Auto ferma e assicurazione: cosa c’è da sapere

L’assicurazione RC Auto è un pagamento obbligatorio che spetta a tutti i proprietari di ogni genere di veicolo. La polizza responsabilità civile copre infatti i danni causati a terzi in caso di incidenti. Se il mezzo causa un sinistro, sarà la compagnia a risarcire il soggetto danneggiato: non il guidatore né il titolare del veicolo. Fin qui tutto chiaro, ma l’assicurazione è obbligatoria anche per un’auto ferma? Se si eredita un veicolo e lo si intende parcheggiare per sempre in un garage, si è tenuti a pagare il premio annuale?

Auto ferma senza assicurazione: quando è possibile

La RCA non è sempre necessaria, ma è opportuno distinguere i casi. Diverse sentenze della Cassazione hanno infatti stabilito che l’obbligo assicurativo non deriva dalla decisione di utilizzare il mezzo, ma dalla sua idoneità astratta a circolare. Ciò significa che è sempre opportuno sottoscrivere la migliore assicurazione auto se c’è il “rischio” che il veicolo possa marciare. Quindi anche un’auto ferma, in alcuni casi, andrà assicurata. Per legge anche una vettura in sosta su strada è da ritenersi in circolazione.
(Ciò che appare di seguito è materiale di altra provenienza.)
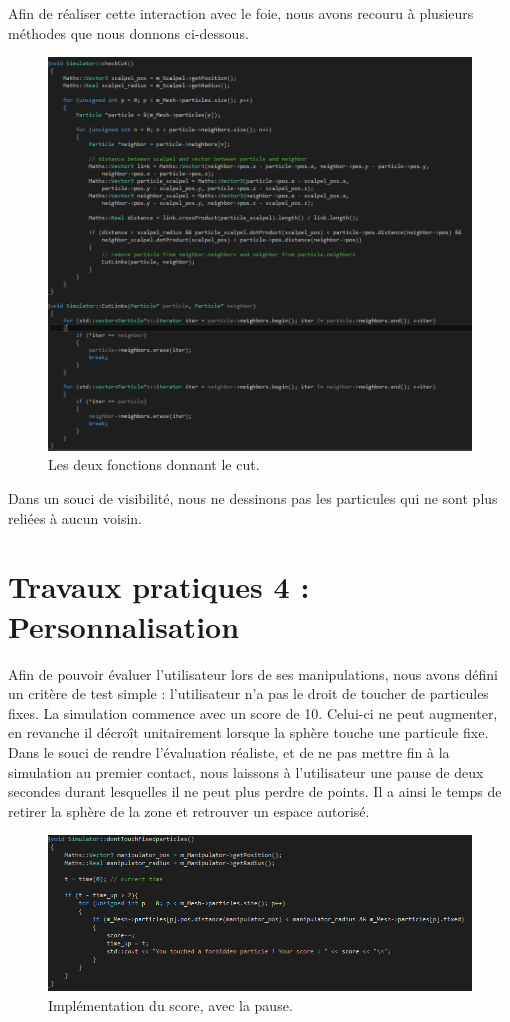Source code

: \documentclass[a4paper,12pt]{article}
\begin{document}
Afin de réaliser cette interaction avec le foie, nous avons recouru à plusieurs méthodes que nous donnons ci-dessous.
\begin{figure}[ht!]
  \centering
  \includegraphics[width=\textwidth]{images/cut_algo.png}
  \caption{Les deux fonctions donnant le cut.}
  \label{fig:cut_algo}
\end{figure}

Dans un souci de visibilité, nous ne dessinons pas les particules qui ne sont plus reliées à aucun voisin. 

\newpage\section{Travaux pratiques 4 : Personnalisation}

Afin de pouvoir évaluer l'utilisateur lors de ses manipulations, nous avons défini un critère de test simple : l'utilisateur n'a pas le droit de toucher de particules fixes.
La simulation commence avec un score de 10. Celui-ci ne peut augmenter, en revanche il décroît unitairement lorsque la sphère touche une particule fixe.
Dans le souci de rendre l'évaluation réaliste, et de ne pas mettre fin à la simulation au premier contact, nous laissons à l'utilisateur une \og{}pause\fg{} de deux secondes durant lesquelles il ne peut plus perdre de points. Il a ainsi le temps de retirer la sphère de la zone et retrouver un espace autorisé.
\begin{figure}[ht!]
  \centering
  \includegraphics[width=\textwidth]{images/score.png}
  \caption{Implémentation du score, avec la pause.}
  \label{fig:score}
\end{figure}
\end{document}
Auto parcheggiata senza assicurazione in strada pubblica: si può?

A disciplinare l’argomento è l’articolo 2054 del Codice Civile. Questo stabilisce che i veicoli a motore non possono essere posti in circolazione su strade di uso pubblico se non sono coperti dall’assicurazione responsabilità civile verso terzi. Attraverso le sentenze 22035/2008 e 5033/2000 la Corte di Cassazione ha ribadito che si ha circolazione non soltanto in presenza di movimento di veicoli. Anche la fermata o la sosta auto provocano circolazione in quanto, ingombrando la sede stradale, si ostacola o altera il movimento degli altri mezzi. Per questo motivo una macchina parcheggiata senza assicurazione su strada pubblica va obbligatoriamente assicurata.
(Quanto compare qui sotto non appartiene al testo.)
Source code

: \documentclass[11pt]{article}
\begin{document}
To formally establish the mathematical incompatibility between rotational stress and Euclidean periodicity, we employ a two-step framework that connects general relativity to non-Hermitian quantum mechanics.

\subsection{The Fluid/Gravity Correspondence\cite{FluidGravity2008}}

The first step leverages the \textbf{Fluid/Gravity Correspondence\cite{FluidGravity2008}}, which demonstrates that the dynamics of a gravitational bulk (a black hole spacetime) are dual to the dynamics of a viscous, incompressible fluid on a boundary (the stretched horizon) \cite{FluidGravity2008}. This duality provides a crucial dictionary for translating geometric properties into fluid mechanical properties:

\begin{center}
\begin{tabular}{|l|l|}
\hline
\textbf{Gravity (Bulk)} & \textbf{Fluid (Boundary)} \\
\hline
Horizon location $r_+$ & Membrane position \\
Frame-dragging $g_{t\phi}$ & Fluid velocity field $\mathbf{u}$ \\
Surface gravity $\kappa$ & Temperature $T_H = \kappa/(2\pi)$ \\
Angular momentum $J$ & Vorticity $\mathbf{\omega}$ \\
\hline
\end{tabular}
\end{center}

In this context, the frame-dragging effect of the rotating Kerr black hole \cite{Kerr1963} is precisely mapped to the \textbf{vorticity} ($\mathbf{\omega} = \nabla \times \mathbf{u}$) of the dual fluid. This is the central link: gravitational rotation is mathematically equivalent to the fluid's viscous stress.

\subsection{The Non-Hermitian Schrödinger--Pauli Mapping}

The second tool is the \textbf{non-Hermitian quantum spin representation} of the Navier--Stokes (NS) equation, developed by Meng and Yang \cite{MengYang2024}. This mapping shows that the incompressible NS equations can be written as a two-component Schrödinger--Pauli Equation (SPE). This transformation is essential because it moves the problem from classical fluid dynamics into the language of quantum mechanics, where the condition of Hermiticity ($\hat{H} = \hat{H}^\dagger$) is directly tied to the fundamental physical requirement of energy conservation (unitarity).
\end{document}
Auto ferma: quando l’assicurazione non è obbligatoria

Se invece l’auto ferma si trova in un box privato? In questo caso l’assicurazione RCA non è obbligatoria, purché non si intenda più farla muovere. Nella catastrofica ipotesi in cui lo si faccia e si resti coinvolti in un incidente, sarà il Fondo di Garanzia per le vittime della strada a risarcire i terzi. A quel punto, però, lo stesso ente potrà rivalersi contro il soggetto sprovvisto di RCA. Insomma, a meno che non si sia assolutamente certi di non far circolare l’auto e che nessuno lo faccia al posto nostro, è sempre opportuno assicurarla.

Per non pagare l’assicurazione auto obbligatoria esistono però due possibilità:

  • Radiare l’auto dal PRA. Ritirando l’auto dalla circolazione, il mezzo non potrà nemmeno più sostare su uno spazio pubblico
  • Lasciare l’auto in un box o in un’area privata non accessibile al pubblico.

Questa seconda opportunità suggerisce di non considerare tale un cortile condominiale. Una sentenza recente della Corte di Giustizia dell’Unione Europea ha stabilito che la sola idoneità alla circolazione determina l’obbligo assicurativo. Basta che il veicolo sia immatricolato. La Corte ha stabilito che, in caso di sinistro provocato da veicolo idoneo a circolare ma privo di copertura, l’organismo di indennizzo possa presentare ricorso. Il ricorso può essere fatto sia verso chi ha causato l’incidente, sia verso il proprietario del veicolo.